Le LHC et la rumeur…

Alors que la sonde new horizon vient de nous faire parvenir de merveilleuses images de Pluton, j’ai eu envie de revenir sur une anecdote qui m’était venu aux oreilles au moment du démarrage du LHC et qui montre aussi bien la dangerosité de la rumeur que l’importance de bien mesurer la teneur des messages que l’on envoie à l’extérieur, surtout lorsque son domaine est celui de la recherche scientifique.

 

L’histoire commence en 2008…

Après des années de construction, le plus grand accélérateur de particules au monde, le LHC (large hadrons Collider) est enfin terminé. Attendu comme le Graal par nombre de physiciens, cet instrument de 27 kilomètres de circonférence avait pour objectif de partir à la découverte du boson de Higgs ou encore de la matière noire.

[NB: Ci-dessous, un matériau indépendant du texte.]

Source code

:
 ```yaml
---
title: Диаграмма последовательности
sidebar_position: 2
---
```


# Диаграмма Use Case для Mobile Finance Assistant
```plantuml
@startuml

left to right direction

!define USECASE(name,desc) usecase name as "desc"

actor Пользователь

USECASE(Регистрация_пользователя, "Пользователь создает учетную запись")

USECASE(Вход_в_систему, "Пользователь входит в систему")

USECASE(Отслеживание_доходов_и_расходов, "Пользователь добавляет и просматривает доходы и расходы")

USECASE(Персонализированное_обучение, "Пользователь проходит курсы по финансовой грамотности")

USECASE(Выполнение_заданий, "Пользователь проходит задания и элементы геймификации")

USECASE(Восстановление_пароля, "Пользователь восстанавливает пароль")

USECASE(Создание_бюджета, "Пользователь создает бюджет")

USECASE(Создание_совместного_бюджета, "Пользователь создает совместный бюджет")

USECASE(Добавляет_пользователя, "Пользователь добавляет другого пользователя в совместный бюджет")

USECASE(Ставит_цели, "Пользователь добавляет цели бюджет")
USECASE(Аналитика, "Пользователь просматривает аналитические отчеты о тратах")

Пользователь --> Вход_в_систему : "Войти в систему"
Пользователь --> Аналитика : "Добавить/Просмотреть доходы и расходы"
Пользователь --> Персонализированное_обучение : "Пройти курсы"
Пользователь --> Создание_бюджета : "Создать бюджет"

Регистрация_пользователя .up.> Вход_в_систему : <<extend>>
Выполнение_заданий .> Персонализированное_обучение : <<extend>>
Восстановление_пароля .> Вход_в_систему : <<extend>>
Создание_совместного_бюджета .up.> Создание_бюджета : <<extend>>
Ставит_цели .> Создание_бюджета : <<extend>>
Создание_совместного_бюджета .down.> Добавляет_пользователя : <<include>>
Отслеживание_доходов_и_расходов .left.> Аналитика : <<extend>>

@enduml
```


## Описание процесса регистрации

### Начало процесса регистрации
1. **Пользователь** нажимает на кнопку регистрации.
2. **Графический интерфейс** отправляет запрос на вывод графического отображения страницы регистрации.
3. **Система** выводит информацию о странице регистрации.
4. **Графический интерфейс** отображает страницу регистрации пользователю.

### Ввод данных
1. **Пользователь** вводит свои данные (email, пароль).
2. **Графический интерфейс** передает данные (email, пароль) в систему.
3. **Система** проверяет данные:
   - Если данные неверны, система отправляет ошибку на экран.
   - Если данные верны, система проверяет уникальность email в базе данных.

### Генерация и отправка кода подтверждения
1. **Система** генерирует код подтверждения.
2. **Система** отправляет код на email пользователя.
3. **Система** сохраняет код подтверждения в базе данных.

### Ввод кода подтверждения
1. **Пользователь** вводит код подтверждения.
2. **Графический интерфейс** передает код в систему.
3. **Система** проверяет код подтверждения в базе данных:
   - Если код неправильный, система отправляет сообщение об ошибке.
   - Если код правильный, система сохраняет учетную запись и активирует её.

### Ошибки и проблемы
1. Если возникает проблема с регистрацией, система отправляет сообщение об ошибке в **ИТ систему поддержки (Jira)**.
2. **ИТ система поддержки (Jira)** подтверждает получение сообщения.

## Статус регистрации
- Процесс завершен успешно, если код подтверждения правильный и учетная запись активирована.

L’achèvement des travaux fut à l’époque annoncé en grande pompe avec calendrier des travaux à venir et objectifs fixés à l’avenant.

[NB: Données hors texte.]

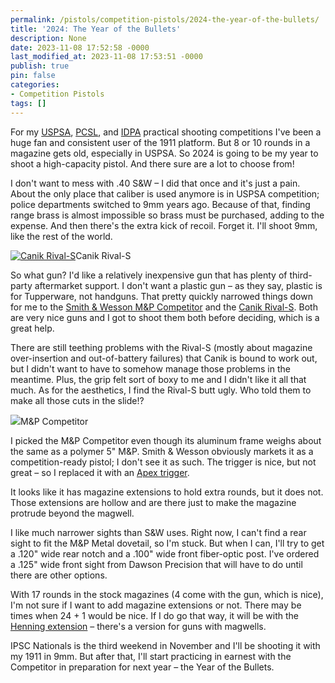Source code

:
 ```yaml
---
permalink: /pistols/competition-pistols/2024-the-year-of-the-bullets/
title: '2024: The Year of the Bullets'
description: None
date: 2023-11-08 17:52:58 -0000
last_modified_at: 2023-11-08 17:53:51 -0000
publish: true
pin: false
categories:
- Competition Pistols
tags: []
---
```

For my [USPSA](https://uspsa.org), [PCSL](https://www.pcsleague.com), and [IDPA](https://www.idpa.com) practical shooting competitions I've been a huge fan and consistent user of the 1911 platform. But 8 or 10 rounds in a magazine gets old, especially in USPSA. So 2024 is going to be my year to shoot a high-capacity pistol. And there sure are a lot to choose from!

I don't want to mess with .40 S&W – I did that once and it's just a pain. About the only place that caliber is used anymore is in USPSA competition; police departments switched to 9mm years ago. Because of that, finding range brass is almost impossible so brass must be purchased, adding to the expense. And then there's the extra kick of recoil. Forget it. I'll shoot 9mm, like the rest of the world.

[![Canik Rival-S](/assets/wp-content/uploads/2023/10/rival-s-1024x576.png)](/assets/wp-content/uploads/2023/10/rival-s.png)Canik Rival-S

So what gun? I'd like a relatively inexpensive gun that has plenty of third-party aftermarket support. I don't want a plastic gun – as they say, plastic is for Tupperware, not handguns. That pretty quickly narrowed things down for me to the [Smith & Wesson M&P Competitor](https://www.smith-wesson.com/product/performance-center-m-p-9-m2.0-competitor-17-rounds) and the [Canik Rival-S](https://www.canikusa.com/sfx-rival-s). Both are very nice guns and I got to shoot them both before deciding, which is a great help.

There are still teething problems with the Rival-S (mostly about magazine over-insertion and out-of-battery failures) that Canik is bound to work out, but I didn't want to have to somehow manage those problems in the meantime. Plus, the grip felt sort of boxy to me and I didn't like it all that much. As for the aesthetics, I find the Rival-S butt ugly. Who told them to make all those cuts in the slide!?

[![](/assets/wp-content/uploads/2023/10/Competitor-L-1024x750.png)](/assets/wp-content/uploads/2023/10/Competitor-L.png)M&P Competitor

I picked the M&P Competitor even though its aluminum frame weighs about the same as a polymer 5" M&P. Smith & Wesson obviously markets it as a competition-ready pistol; I don't see it as such. The trigger is nice, but not great – so I replaced it with an [Apex trigger](https://www.apextactical.com/flat-faced-forward-set-trigger-kit-for-metal-frame-m-p-m2-0).

It looks like it has magazine extensions to hold extra rounds, but it does not. Those extensions are hollow and are there just to make the magazine protrude beyond the magwell.

I like much narrower sights than S&W uses. Right now, I can't find a rear sight to fit the M&P Metal dovetail, so I'm stuck. But when I can, I'll try to get a .120" wide rear notch and a .100" wide front fiber-optic post. I've ordered a .125" wide front sight from Dawson Precision that will have to do until there are other options.

With 17 rounds in the stock magazines (4 come with the gun, which is nice), I'm not sure if I want to add magazine extensions or not. There may be times when 24 + 1 would be nice. If I do go that way, it will be with the [Henning extension](https://www.henningshop.com/SMITHWESSONMP_it-1522835.aspx?CAT=10021) – there's a version for guns with magwells.

IPSC Nationals is the third weekend in November and I'll be shooting it with my 1911 in 9mm. But after that, I'll start practicing in earnest with the Competitor in preparation for next year – the Year of the Bullets.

Mais ce n’est pas tant cette information qui à l’époque déchaina les passions qu’une autre beaucoup plus exotique mais pas moins dévastatrice d’un point de vu communication.

 

Le mythe d’un éventuel trou noir venant absorber la terre n’est pas nouveau. Il est un grand classique dans la littérature de science-fiction et il revient plus ou moins régulièrement lorsque l’on parle d’accélérateur de particules dans le grand public.

Le CERN n’a pas été épargné. En mars 2008 deux hurluberlus au background prétendument scientifique ont trouvé le moyen de porter plainte devant le tribunal de Hawaï afin de demander le non démarrage du LHC sous prétexte de la création potentielle de trous noirs par celui-ci.

Cette information pour le moins burlesque et qui n’en était presque pas une s’est répandue comme une trainée de poudre et l’info qui devait faire la une : à la future mise en route de cette merveille technologique fut remplacé par cette rumeur fantastique : allions nous tous mourir digères par un trou noir au démarrage du LHC ?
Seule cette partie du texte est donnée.